I was conducting a two-day proposal and presentation workshop for one of my favorite clients. A large group of project managers and seller-doers was around the table and we were having a pretty intense discussion about the go/no go decision-making process and abysmal hit rates, when the CEO posed a truly radical idea:
“What if each of you were accountable for your own hit rate?”
There was a whole lot of silence in the room.
We all know what hit rate is – the percentage of proposals submitted that actually turn into paying projects. Industry-wide, it’s been stuck somewhere between 25 and 30 percent forever. Most firms have some sort of go/no go decision-making process, some more formal than others. But I’ve yet to see any system that isn’t regularly gamed to allow the project manager or business unit leader to do what they’d already made up their minds to do regardless.

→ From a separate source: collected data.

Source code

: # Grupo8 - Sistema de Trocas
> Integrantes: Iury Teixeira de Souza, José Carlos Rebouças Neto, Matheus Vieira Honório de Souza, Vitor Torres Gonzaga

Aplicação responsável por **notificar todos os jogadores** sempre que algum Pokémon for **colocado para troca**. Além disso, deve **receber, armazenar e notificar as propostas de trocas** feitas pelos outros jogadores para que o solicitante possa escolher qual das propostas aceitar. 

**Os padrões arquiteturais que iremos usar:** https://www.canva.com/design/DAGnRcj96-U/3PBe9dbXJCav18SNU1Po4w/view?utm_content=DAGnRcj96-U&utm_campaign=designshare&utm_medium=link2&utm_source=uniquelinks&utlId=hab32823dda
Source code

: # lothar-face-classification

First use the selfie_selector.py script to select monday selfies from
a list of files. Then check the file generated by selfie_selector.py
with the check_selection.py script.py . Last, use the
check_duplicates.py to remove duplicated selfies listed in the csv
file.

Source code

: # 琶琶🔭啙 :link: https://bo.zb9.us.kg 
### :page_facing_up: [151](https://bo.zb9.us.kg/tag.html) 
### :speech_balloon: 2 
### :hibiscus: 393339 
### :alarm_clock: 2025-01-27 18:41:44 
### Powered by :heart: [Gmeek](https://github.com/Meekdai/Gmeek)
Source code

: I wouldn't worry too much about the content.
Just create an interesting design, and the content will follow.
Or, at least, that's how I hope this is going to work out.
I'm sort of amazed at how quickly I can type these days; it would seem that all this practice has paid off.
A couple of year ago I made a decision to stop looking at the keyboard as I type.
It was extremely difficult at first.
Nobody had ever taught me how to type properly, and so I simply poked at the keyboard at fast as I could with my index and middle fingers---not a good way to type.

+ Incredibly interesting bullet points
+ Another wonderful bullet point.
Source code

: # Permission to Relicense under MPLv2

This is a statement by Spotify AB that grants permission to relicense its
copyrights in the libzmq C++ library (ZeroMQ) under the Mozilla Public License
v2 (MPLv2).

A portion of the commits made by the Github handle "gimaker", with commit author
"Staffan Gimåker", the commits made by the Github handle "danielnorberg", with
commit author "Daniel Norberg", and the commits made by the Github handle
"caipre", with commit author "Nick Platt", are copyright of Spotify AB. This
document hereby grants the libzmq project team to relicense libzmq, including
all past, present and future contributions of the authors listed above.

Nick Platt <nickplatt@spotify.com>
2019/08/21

Standard industry practice is to throw proposals against the wall until something sticks. Statistically, less than a third of them do.

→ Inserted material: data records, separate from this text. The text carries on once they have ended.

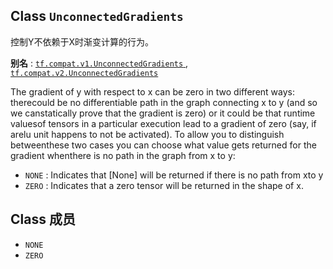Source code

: 

## Class  `UnconnectedGradients` 
控制Y不依赖于X时渐变计算的行为。

**别名** : [ `tf.compat.v1.UnconnectedGradients` ](/api_docs/python/tf/UnconnectedGradients), [ `tf.compat.v2.UnconnectedGradients` ](/api_docs/python/tf/UnconnectedGradients)

The gradient of y with respect to x can be zero in two different ways: therecould be no differentiable path in the graph connecting x to y (and so we canstatically prove that the gradient is zero) or it could be that runtime valuesof tensors in a particular execution lead to a gradient of zero (say, if arelu unit happens to not be activated). To allow you to distinguish betweenthese two cases you can choose what value gets returned for the gradient whenthere is no path in the graph from x to y:

-  `NONE` : Indicates that [None] will be returned if there is no path from xto y
-  `ZERO` : Indicates that a zero tensor will be returned in the shape of x.


## Class 成员
-  `NONE`  []()
-  `ZERO`  []()
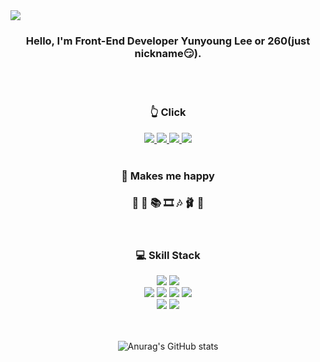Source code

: <img src="https://capsule-render.vercel.app/api?type=soft&color=080202&height=150&section=header&text=Welcome%20to%20my%20dev%20life!&&fontSize=50&fontColor=73BBC9&animation=fadeIn" /> 
  
<div align="center">
  
### Hello, I'm Front-End Developer Yunyoung Lee or 260(just nickname😏).    
<br />
<br />


### 👆 Click
<a href="https://reverofyoung.github.io/portfolio_2023/" target="_blank">
  <img src="https://img.shields.io/badge/MyPortfolio-cf0000?style=flat-square&logo=awesomelists&logoColor=white">
</a>  
<a href="https://velog.io/@reverofyoung" target="_blank">
  <img src="https://img.shields.io/badge/velog-20C997?style=flat-square&logo=velog&logoColor=white">
</a>
<a href="https://github.com/to-ql" target="_blank">
  <img src="https://img.shields.io/badge/GitHub-181717?style=flat-square&logo=GitHub&logoColor=white">
</a>   
<a href="mailto:﻿"reverofyoung@gmail.com" target="_blank">
  <img src="https://img.shields.io/badge/Gmail-EA4335?style=flat-square&logo=Gmail&logoColor=white">
</a>   
<br />
<br />

### 👻 Makes me happy 
### 💪 🏃 📚 🎞 🎶 🩰 🍺 
<br />

### 💻 Skill Stack 
<div>
  <img src="https://img.shields.io/badge/html5-E34F26?style=flat-square&logo=html5&logoColor=white">
  <img src="https://img.shields.io/badge/css3-1572B6?style=flat-square&logo=css3&logoColor=white">
</div>
<div>
  <img src="https://img.shields.io/badge/Javascript-F7DF1E?style=flat-square&logo=Javascript&logoColor=white">
  <img src="https://img.shields.io/badge/React-61DAFB?style=flat-square&logo=React&logoColor=white">
  <img src="https://img.shields.io/badge/Redux-764ABC?style=flat-square&logo=Redux&logoColor=white">
  <img src="https://img.shields.io/badge/ReactNative-61DAFB?style=flat-square&logo=React&logoColor=white">
</div>
<div>
  <img src="https://img.shields.io/badge/Git-F05032?style=flat-squaree&logo=Git&logoColor=white">
  <img src="https://img.shields.io/badge/GitHub-181717?style=fflat-square&logo=GitHub&logoColor=white">
</div>     
<br />
<br />   

![Anurag's GitHub stats](https://github-readme-stats.vercel.app/api?username=reverofyoung&show_icons=true&theme=github_dark)
  
<!-- [![Top Langs](https://github-readme-stats.vercel.app/api/top-langs/?username=reverofyoung&layout=compact)](https://github.com/delay-100/github-readme-stats) -->

</div>




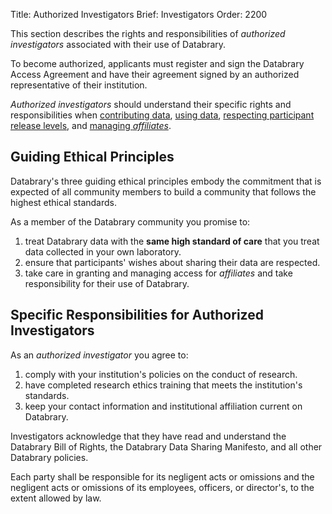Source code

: Title: Authorized Investigators
Brief: Investigators
Order: 2200

This section describes the rights and responsibilities of *authorized investigators* associated with their use of Databrary.

To become authorized, applicants must register and sign the Databrary Access Agreement and have their agreement signed by an authorized representative of their institution.

*Authorized investigators* should understand their specific rights and responsibilities when [contributing data](|filename|investigators/contributing.md), [using data](|filename|investigators/using-data.md), [respecting participant release levels](|filename|investigators/sharing-principles.md), and [managing *affiliates*](|filename|investigators/affiliates.md).

## Guiding Ethical Principles

Databrary's three guiding ethical principles embody the commitment that is expected of all community members to build a community that follows the highest ethical standards.

As a member of the Databrary community you promise to:

1. treat Databrary data with the **same high standard of care** that you treat data collected in your own laboratory.
1. ensure that participants' wishes about sharing their data are respected. 
1. take care in granting and managing access for *affiliates* and take responsibility for their use of Databrary.


## Specific Responsibilities for Authorized Investigators

As an *authorized investigator* you agree to:

1. comply with your institution's policies on the conduct of research.
1. have completed research ethics training that meets the institution's standards.
1. keep your contact information and institutional affiliation current on Databrary.

Investigators acknowledge that they have read and understand the Databrary Bill of Rights, the Databrary Data Sharing Manifesto, and all other Databrary policies.

Each party shall be responsible for its negligent acts or omissions and the negligent acts or omissions of its employees, officers, or director's, to the extent allowed by law.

But what if each person was accountable for their own hit rate? What if part of your annual evaluation looked at the amount of time and money you wasted chasing those proverbial wild geese? What if the project manager who went after 10 projects and won three got less than half the bonus of the one who went after just five but won four?
On reflection, it might just be a stroke of genius. The average cost of a competitive proposal today varies wildly, but it would be safe and conservative to say it averages around $10,000. If the hit rate is 25%, you can easily calculate the break-even point of the winning projects in order to cover the cost of the losers:
$10,000 ÷ 25% = $40,000
A project manager who doubles their hit rate to 50% saves the firm $20k and could put forth a reasonable claim for a piece of those savings.

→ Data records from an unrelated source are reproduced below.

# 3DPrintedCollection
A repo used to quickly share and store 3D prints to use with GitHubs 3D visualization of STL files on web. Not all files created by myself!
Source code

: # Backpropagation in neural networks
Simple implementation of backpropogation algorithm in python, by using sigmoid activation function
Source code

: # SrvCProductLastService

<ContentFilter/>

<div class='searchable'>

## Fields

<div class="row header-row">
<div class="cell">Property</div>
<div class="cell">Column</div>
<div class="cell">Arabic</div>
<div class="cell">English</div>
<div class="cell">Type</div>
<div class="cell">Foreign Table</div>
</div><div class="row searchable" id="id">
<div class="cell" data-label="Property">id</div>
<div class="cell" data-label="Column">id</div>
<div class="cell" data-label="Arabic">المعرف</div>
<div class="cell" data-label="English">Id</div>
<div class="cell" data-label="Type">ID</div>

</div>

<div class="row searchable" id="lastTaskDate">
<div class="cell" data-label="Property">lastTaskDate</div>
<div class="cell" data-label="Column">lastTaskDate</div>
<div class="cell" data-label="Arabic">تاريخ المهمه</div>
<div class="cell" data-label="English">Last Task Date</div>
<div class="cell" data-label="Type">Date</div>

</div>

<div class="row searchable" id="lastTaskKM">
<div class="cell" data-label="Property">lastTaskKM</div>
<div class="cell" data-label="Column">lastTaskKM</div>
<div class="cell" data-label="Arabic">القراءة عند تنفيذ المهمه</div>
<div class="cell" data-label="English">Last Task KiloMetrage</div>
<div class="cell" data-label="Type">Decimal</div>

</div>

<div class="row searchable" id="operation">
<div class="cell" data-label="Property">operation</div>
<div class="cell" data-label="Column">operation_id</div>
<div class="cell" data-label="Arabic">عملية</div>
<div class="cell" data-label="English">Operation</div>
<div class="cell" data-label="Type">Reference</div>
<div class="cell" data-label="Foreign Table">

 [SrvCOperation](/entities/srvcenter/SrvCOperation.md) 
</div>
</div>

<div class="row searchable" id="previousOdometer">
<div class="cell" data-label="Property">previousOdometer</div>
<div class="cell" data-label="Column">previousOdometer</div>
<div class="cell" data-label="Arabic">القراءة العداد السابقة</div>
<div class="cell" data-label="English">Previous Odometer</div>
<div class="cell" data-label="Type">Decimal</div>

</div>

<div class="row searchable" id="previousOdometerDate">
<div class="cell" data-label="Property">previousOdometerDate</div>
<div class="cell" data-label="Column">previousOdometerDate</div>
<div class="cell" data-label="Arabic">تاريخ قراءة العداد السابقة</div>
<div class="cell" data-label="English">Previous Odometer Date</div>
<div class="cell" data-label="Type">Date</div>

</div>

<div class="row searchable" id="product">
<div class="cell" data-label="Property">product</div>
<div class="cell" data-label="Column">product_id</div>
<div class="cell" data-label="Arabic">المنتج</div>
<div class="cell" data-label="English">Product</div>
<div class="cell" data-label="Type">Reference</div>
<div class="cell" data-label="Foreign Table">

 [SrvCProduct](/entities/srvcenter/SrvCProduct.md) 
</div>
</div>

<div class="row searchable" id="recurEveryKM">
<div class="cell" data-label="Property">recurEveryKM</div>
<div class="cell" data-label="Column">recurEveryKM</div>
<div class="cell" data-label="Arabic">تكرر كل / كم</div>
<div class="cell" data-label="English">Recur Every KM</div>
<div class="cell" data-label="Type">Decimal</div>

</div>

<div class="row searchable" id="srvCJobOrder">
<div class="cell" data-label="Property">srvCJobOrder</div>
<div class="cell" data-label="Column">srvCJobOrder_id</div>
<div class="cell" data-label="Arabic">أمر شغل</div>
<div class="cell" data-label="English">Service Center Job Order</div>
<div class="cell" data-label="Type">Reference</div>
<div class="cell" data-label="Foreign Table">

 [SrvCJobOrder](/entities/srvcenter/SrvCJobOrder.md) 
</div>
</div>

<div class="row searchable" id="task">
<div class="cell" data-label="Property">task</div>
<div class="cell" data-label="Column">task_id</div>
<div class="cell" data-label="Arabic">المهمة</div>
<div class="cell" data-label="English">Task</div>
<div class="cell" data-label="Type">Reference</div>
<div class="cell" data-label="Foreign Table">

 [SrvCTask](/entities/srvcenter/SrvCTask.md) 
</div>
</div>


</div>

There is a lot of conventional wisdom floating around this industry. Another one of my favorite candidates for the We-Might-Be-Wrong-About-This award is the notion of chargeable time. We set quotas, constantly measure and work hard to maximize billable time. But what suffers as a result?
You and I are both smart engineers. We’re both given a task and 100 hours in which to complete it. I spend 97 hours, get the job done well and please the client. Then I spend three hours tidying up and getting ready for the next project. I get a pat on the back and a bonus for being 97% chargeable.
But you’re much smarter and more efficient and produce a finished job and a happy client in just 70 hours. Then you spend 30 hours on some proactive business development. Boss says, “We’d really like to see you get those billable hours higher please.” No problem. Next time you’re going to take 95 hours to get the same job done and the boss will be off your back.
I hear a lot of talk among firms looking for ‘best practices’ to emulate. But let’s not confuse conventional practices for best practices. There is a lot of conventional wisdom that’s a little too conventional for my taste and a little revolution would be good for us all.